Considering all that host Andrew Callaghan and his crew have endured during this year, they absolutely deserve a relaxing break to explore nature. Thankfully, they found an opportunity, as shown in a new video about going Bigfoot hunting in Minnesota.
Callaghan says he “was beginning to lose my mind” documenting everything his channel’s tackled over the year and decided to take “my camper van as far north as I could,” ending up in Minnesota Bigfoot country. He interviews teenage residents eager to tell him their favorite rappers and talks to a bar filled with people who tell him that the Sasquatch isn’t real. “I do believe in Swamp Ape, but not necessarily Bigfoot,” one guy explains.
“It’s a mockery of a small town, making it into something to make money,” a woman credited as “Local Liberal” tells Callaghan. “I mean, we’re on the border of a reservation and, all of a sudden, now we’ve got Bigfoot. Cool.”

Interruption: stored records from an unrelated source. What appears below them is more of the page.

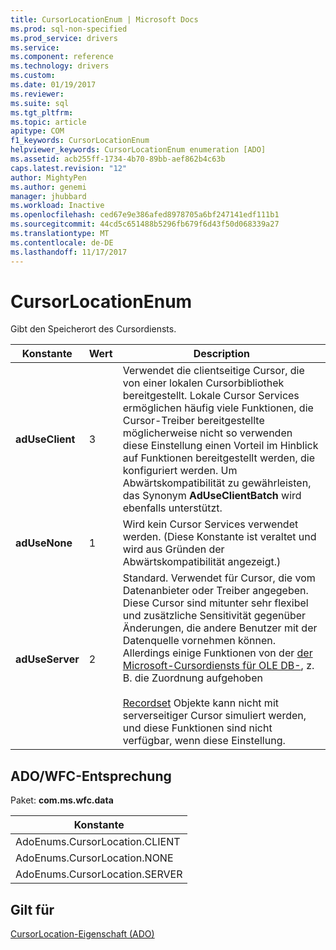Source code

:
```yaml
---
title: CursorLocationEnum | Microsoft Docs
ms.prod: sql-non-specified
ms.prod_service: drivers
ms.service: 
ms.component: reference
ms.technology: drivers
ms.custom: 
ms.date: 01/19/2017
ms.reviewer: 
ms.suite: sql
ms.tgt_pltfrm: 
ms.topic: article
apitype: COM
f1_keywords: CursorLocationEnum
helpviewer_keywords: CursorLocationEnum enumeration [ADO]
ms.assetid: acb255ff-1734-4b70-89bb-aef862b4c63b
caps.latest.revision: "12"
author: MightyPen
ms.author: genemi
manager: jhubbard
ms.workload: Inactive
ms.openlocfilehash: ced67e9e386afed8978705a6bf247141edf111b1
ms.sourcegitcommit: 44cd5c651488b5296fb679f6d43f50d068339a27
ms.translationtype: MT
ms.contentlocale: de-DE
ms.lasthandoff: 11/17/2017
---
```

# <a name="cursorlocationenum"></a>CursorLocationEnum
Gibt den Speicherort des Cursordiensts.  
  
|Konstante|Wert|Description|  
|--------------|-----------|-----------------|  
|**adUseClient**|3|Verwendet die clientseitige Cursor, die von einer lokalen Cursorbibliothek bereitgestellt. Lokale Cursor Services ermöglichen häufig viele Funktionen, die Cursor-Treiber bereitgestellte möglicherweise nicht so verwenden diese Einstellung einen Vorteil im Hinblick auf Funktionen bereitgestellt werden, die konfiguriert werden. Um Abwärtskompatibilität zu gewährleisten, das Synonym **AdUseClientBatch** wird ebenfalls unterstützt.|  
|**adUseNone**|1|Wird kein Cursor Services verwendet werden. (Diese Konstante ist veraltet und wird aus Gründen der Abwärtskompatibilität angezeigt.)|  
|**adUseServer**|2|Standard. Verwendet für Cursor, die vom Datenanbieter oder Treiber angegeben. Diese Cursor sind mitunter sehr flexibel und zusätzliche Sensitivität gegenüber Änderungen, die andere Benutzer mit der Datenquelle vornehmen können. Allerdings einige Funktionen von der [der Microsoft-Cursordiensts für OLE DB-](../../../ado/guide/data/the-microsoft-cursor-service-for-ole-db.md), z. B. die Zuordnung aufgehoben<br /><br /> [Recordset](../../../ado/reference/ado-api/recordset-object-ado.md) Objekte kann nicht mit serverseitiger Cursor simuliert werden, und diese Funktionen sind nicht verfügbar, wenn diese Einstellung.|  
  
## <a name="adowfc-equivalent"></a>ADO/WFC-Entsprechung  
 Paket: **com.ms.wfc.data**  
  
|Konstante|  
|--------------|  
|AdoEnums.CursorLocation.CLIENT|  
|AdoEnums.CursorLocation.NONE|  
|AdoEnums.CursorLocation.SERVER|  
  
## <a name="applies-to"></a>Gilt für  
 [CursorLocation-Eigenschaft (ADO)](../../../ado/reference/ado-api/cursorlocation-property-ado.md)
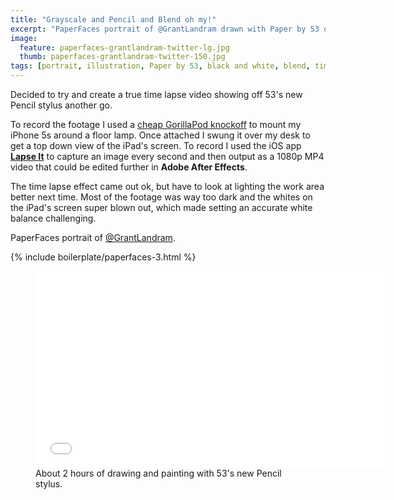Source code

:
 ```yaml
---
title: "Grayscale and Pencil and Blend oh my!"
excerpt: "PaperFaces portrait of @GrantLandram drawn with Paper by 53 on an iPad."
image: 
  feature: paperfaces-grantlandram-twitter-lg.jpg
  thumb: paperfaces-grantlandram-twitter-150.jpg
tags: [portrait, illustration, Paper by 53, black and white, blend, time lapse]
---
```


Decided to try and create a true time lapse video showing off 53's new Pencil stylus another go. 

To record the footage I used a [cheap GorillaPod knockoff](http://www.amazon.com/gp/product/B007NFI656/ref=as_li_ss_tl?ie=UTF8&camp=1789&creative=390957&creativeASIN=B007NFI656&linkCode=as2&tag=mademist-20) to mount my iPhone 5s around a floor lamp. Once attached I swung it over my desk to get a top down view of the iPad's screen. To record I used the iOS app [**Lapse It**](http://www.lapseit.com/) to capture an image every second and then output as a 1080p MP4 video that could be edited further in **Adobe After Effects**.

The time lapse effect came out ok, but have to look at lighting the work area better next time. Most of the footage was way too dark and the whites on the iPad's screen super blown out, which made setting an accurate white balance challenging.

PaperFaces portrait of <a href="http://twitter.com/GrantLandram">@GrantLandram</a>.

{% include boilerplate/paperfaces-3.html %}

<figure>
	<iframe width="560" height="315" src="//www.youtube.com/embed/JqVzqVG0e5g" frameborder="0" > </iframe>
	<figcaption>About 2 hours of drawing and painting with 53's new Pencil stylus.</figcaption>
</figure>
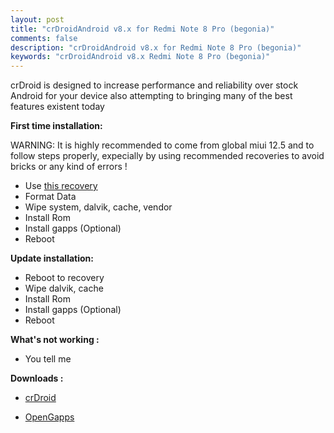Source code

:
 ```yaml
---
layout: post
title: "crDroidAndroid v8.x for Redmi Note 8 Pro (begonia)"
comments: false
description: "crDroidAndroid v8.x for Redmi Note 8 Pro (begonia)"
keywords: "crDroidAndroid v8.x Redmi Note 8 Pro (begonia)"
---
```


crDroid is designed to increase performance and reliability over stock Android for your device also attempting to bringing many of the best features existent today

**First time installation:**

WARNING: It is highly recommended to come from global miui 12.5 and to follow steps properly, expecially by using recommended recoveries to avoid bricks or any kind of errors !

* Use [this recovery](https://forum.xda-developers.com/t/recovery-unofficial-begonia-recovery-project-themed-twrp-3-5-0-v2-unified-begonia-begoniain.4242717/unread)
* Format Data
* Wipe system, dalvik, cache, vendor
* Install Rom
* Install gapps (Optional)
* Reboot

**Update installation:**

* Reboot to recovery
* Wipe dalvik, cache
* Install Rom
* Install gapps (Optional)
* Reboot

**What's not working :**

 * You tell me


**Downloads :**

 * [crDroid](https://crdroid.net/begonia)

 * [OpenGapps](https://opengapps.org/)
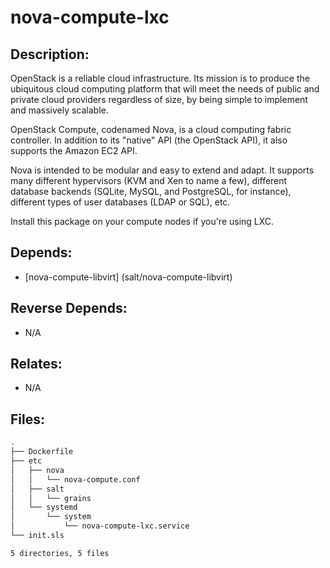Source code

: # nova-compute-lxc

## Description:

OpenStack is a reliable cloud infrastructure. Its mission is to produce the ubiquitous cloud computing platform that will meet the needs of public and private cloud providers regardless of size, by being simple to implement and massively scalable.

OpenStack Compute, codenamed Nova, is a cloud computing fabric controller. In addition to its "native" API (the OpenStack API), it also supports the Amazon EC2 API.

Nova is intended to be modular and easy to extend and adapt. It supports many different hypervisors (KVM and Xen to name a few), different database backends (SQLite, MySQL, and PostgreSQL, for instance), different types of user databases (LDAP or SQL), etc.

Install this package on your compute nodes if you're using LXC.

## Depends:

  -  [nova-compute-libvirt] (salt/nova-compute-libvirt)

## Reverse Depends:

  -  N/A

## Relates:

  -  N/A

## Files:

```bash
.
├── Dockerfile
├── etc
│   ├── nova
│   │   └── nova-compute.conf
│   ├── salt
│   │   └── grains
│   └── systemd
│       └── system
│           └── nova-compute-lxc.service
└── init.sls

5 directories, 5 files
```
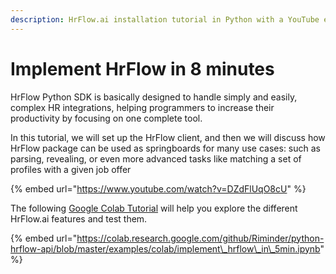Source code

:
 ```yaml
---
description: HrFlow.ai installation tutorial in Python with a YouTube explanation video.
---
```


# Implement HrFlow in 8 minutes

HrFlow Python SDK is basically designed to handle simply and easily, complex HR integrations, helping programmers to increase their productivity by focusing on one complete tool.

In this tutorial, we will set up the HrFlow client, and then we will discuss how HrFlow package can be used as springboards for many use cases: such as parsing, revealing, or even more advanced tasks like matching a set of profiles with a given job offer

{% embed url="https://www.youtube.com/watch?v=DZdFlUqO8cU" %}

The following [Google Colab Tutorial](https://colab.research.google.com/github/Riminder/python-hrflow-api/blob/master/examples/colab/implement_hrflow_in_5min.ipynb) will help you explore the different HrFlow.ai features and test them.

{% embed url="https://colab.research.google.com/github/Riminder/python-hrflow-api/blob/master/examples/colab/implement\_hrflow\_in\_5min.ipynb" %}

Callaghan does manage to find the true believers eventually. There’s a motel owner who heard a Bigfoot sneeze in the past, people who spotted it in the woods, and, goddamnit, a woman wearing a “Bigfoot Lives Matter” t-shirt. Eventually, Callaghan links up with the Minnesota Bigfoot Research Team and they take him out on a night-time hunt for a firsthand education. We learn how to attract Bigfoot using urine from menstruating great apes, that there “are over 50,000" Bigfootses in the continental United States, and that there aren’t any on Hawaii because it “wasn’t a part of Pangea when all the continents were together.”
Callaghan doesn’t get to see a Bigfoot, though his guides swear they witnessed “a Class A” specimen when he wasn’t looking. Hopefully, with help from this video, you’ll be armed with the knowledge you need to find your very own ‘Squatch.